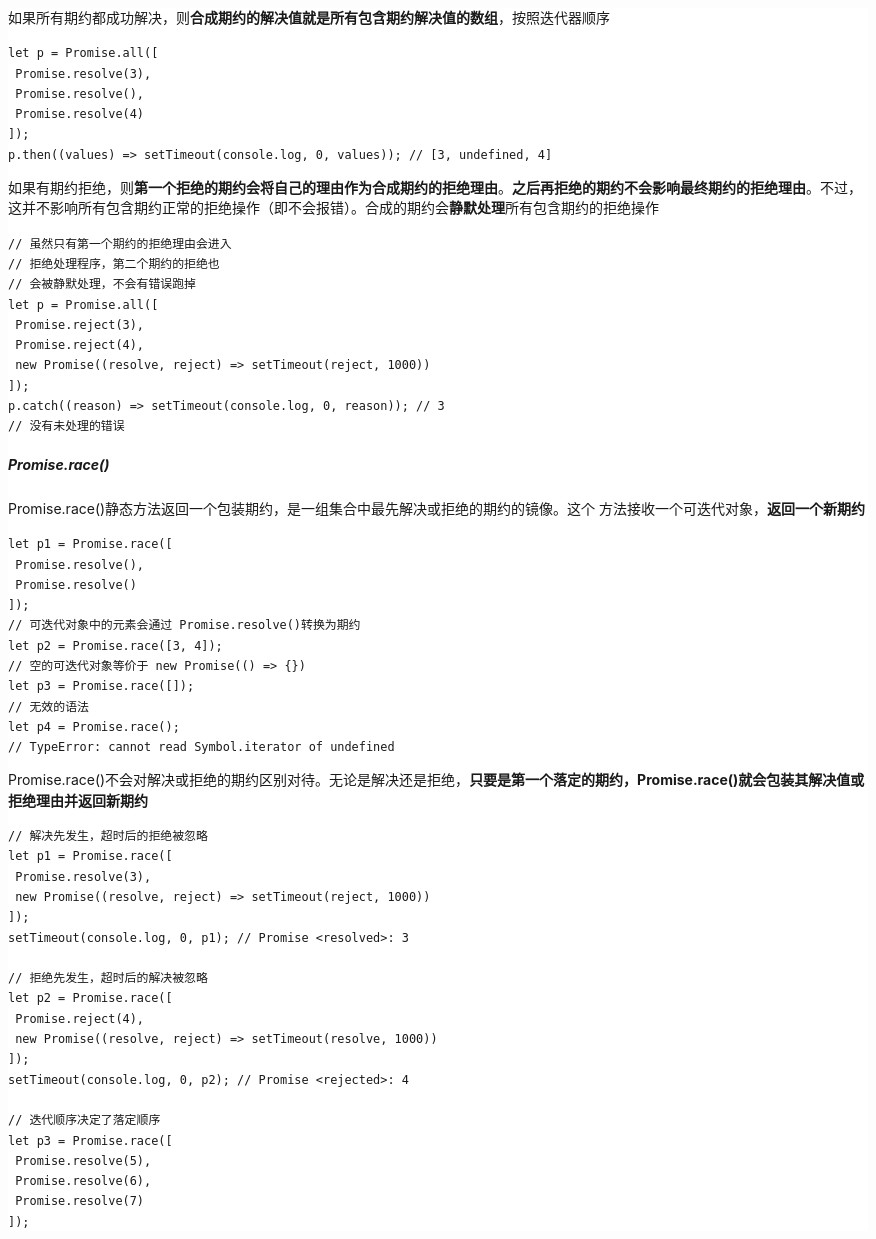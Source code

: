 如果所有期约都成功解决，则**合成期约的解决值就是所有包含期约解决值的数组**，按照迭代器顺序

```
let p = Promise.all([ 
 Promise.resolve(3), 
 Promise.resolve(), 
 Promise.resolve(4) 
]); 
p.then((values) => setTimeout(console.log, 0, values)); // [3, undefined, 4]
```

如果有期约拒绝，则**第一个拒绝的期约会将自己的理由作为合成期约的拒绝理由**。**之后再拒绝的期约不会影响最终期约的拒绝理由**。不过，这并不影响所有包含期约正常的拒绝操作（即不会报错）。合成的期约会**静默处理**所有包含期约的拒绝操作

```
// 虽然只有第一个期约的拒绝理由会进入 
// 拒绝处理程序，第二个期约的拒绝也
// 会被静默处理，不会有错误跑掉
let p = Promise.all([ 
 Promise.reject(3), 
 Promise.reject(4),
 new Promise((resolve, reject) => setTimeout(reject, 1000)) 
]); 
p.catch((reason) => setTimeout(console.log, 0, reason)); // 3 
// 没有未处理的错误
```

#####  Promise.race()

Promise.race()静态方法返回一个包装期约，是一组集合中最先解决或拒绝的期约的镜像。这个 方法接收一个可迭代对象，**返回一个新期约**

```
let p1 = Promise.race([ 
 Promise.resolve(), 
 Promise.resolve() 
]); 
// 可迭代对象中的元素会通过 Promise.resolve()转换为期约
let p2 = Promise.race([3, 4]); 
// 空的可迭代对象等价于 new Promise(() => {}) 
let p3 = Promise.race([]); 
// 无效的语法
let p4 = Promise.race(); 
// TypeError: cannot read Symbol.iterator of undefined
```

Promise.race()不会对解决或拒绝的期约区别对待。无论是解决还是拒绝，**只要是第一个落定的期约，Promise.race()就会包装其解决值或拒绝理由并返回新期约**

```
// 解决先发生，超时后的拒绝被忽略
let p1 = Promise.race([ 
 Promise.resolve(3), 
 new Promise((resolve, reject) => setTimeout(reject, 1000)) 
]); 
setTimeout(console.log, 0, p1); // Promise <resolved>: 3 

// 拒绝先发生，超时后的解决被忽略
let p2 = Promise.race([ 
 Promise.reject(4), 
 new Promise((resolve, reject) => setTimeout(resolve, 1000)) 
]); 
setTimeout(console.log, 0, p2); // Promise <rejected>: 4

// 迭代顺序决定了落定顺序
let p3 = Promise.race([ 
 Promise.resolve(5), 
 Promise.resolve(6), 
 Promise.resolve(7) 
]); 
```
=====
◆ Task statement: Going through the lines above one by one, tally those with the word "race" and give only the total.

◆ Exercise output: 10